### BRIEF:
The job is to find each line in the entries holding the string "Preview" and copy that line.

### PROVIDED RECORDS:
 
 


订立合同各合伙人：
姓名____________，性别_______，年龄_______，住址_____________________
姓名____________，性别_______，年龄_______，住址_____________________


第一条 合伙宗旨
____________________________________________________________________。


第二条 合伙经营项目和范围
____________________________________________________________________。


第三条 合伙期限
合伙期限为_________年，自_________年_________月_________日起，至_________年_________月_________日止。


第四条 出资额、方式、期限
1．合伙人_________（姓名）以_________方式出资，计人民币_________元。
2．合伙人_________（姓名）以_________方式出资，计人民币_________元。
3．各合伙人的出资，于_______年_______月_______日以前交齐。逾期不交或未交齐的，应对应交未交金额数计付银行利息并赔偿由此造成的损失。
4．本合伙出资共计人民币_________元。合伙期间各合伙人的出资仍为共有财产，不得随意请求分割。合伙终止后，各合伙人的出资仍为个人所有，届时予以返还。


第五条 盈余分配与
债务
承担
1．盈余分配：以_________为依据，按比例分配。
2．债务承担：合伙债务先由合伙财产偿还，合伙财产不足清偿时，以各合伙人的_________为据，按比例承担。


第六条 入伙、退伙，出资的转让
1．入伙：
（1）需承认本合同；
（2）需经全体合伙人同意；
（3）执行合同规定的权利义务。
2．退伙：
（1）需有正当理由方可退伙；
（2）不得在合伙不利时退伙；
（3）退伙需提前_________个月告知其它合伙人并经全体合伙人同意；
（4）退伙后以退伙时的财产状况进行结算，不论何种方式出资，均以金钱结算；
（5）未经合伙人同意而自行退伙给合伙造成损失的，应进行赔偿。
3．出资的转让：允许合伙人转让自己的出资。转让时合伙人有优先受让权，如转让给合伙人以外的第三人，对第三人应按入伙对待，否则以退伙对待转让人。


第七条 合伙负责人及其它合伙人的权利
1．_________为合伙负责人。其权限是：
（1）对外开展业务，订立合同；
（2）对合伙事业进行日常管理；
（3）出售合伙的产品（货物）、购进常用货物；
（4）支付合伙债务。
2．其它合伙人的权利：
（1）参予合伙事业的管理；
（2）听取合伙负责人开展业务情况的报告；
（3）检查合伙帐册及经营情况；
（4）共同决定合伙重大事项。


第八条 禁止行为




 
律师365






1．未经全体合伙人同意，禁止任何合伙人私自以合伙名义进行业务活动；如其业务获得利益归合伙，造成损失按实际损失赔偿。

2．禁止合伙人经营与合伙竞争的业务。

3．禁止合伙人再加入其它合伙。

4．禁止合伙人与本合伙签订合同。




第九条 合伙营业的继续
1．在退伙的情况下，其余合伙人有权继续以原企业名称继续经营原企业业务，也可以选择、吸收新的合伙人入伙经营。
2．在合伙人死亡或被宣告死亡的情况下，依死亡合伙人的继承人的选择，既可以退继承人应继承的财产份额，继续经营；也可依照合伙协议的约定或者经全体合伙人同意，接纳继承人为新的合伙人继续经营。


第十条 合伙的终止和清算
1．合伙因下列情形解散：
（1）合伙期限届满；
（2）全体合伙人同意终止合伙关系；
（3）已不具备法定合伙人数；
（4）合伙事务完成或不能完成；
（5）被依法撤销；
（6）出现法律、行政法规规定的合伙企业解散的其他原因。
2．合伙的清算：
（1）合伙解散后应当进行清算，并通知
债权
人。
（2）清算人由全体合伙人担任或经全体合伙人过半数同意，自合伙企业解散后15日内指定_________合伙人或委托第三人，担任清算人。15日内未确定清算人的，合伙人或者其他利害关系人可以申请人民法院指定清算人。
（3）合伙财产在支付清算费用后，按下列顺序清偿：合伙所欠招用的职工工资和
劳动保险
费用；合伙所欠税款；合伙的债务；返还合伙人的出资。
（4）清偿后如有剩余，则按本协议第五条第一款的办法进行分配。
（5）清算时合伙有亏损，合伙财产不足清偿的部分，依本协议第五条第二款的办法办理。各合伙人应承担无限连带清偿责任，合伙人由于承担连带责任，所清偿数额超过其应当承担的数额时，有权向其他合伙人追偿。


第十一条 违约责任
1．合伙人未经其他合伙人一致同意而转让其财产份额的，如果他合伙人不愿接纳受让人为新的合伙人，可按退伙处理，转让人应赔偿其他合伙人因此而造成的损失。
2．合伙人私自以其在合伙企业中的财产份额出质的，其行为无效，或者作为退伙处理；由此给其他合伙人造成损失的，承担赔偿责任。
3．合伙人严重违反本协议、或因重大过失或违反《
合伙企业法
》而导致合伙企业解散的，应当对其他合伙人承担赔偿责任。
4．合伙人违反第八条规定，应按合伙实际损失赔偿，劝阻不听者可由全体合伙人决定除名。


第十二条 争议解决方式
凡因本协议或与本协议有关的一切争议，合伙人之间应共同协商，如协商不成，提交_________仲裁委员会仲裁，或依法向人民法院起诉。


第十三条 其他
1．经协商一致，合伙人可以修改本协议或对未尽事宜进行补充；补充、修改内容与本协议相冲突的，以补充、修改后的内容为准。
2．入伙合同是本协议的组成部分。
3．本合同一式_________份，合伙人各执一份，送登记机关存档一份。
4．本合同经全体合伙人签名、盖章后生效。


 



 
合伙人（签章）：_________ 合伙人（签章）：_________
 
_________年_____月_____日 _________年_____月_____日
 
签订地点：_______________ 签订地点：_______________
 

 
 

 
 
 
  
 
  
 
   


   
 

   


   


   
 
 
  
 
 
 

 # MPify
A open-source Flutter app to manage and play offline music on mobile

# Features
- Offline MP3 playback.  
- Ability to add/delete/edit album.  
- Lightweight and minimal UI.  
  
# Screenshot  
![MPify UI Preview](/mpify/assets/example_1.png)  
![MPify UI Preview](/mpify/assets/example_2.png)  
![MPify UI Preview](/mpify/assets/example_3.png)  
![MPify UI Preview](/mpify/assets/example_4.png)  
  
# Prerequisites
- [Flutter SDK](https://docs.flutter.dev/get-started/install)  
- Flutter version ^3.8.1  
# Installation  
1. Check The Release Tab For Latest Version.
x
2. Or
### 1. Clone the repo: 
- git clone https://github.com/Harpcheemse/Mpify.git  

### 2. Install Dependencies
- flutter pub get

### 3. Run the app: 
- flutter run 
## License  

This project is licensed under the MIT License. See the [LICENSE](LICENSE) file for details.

### WRITTEN RESPONSE:
![MPify UI Preview](/mpify/assets/example_1.png)  
![MPify UI Preview](/mpify/assets/example_2.png)  
![MPify UI Preview](/mpify/assets/example_3.png)  
![MPify UI Preview](/mpify/assets/example_4.png)  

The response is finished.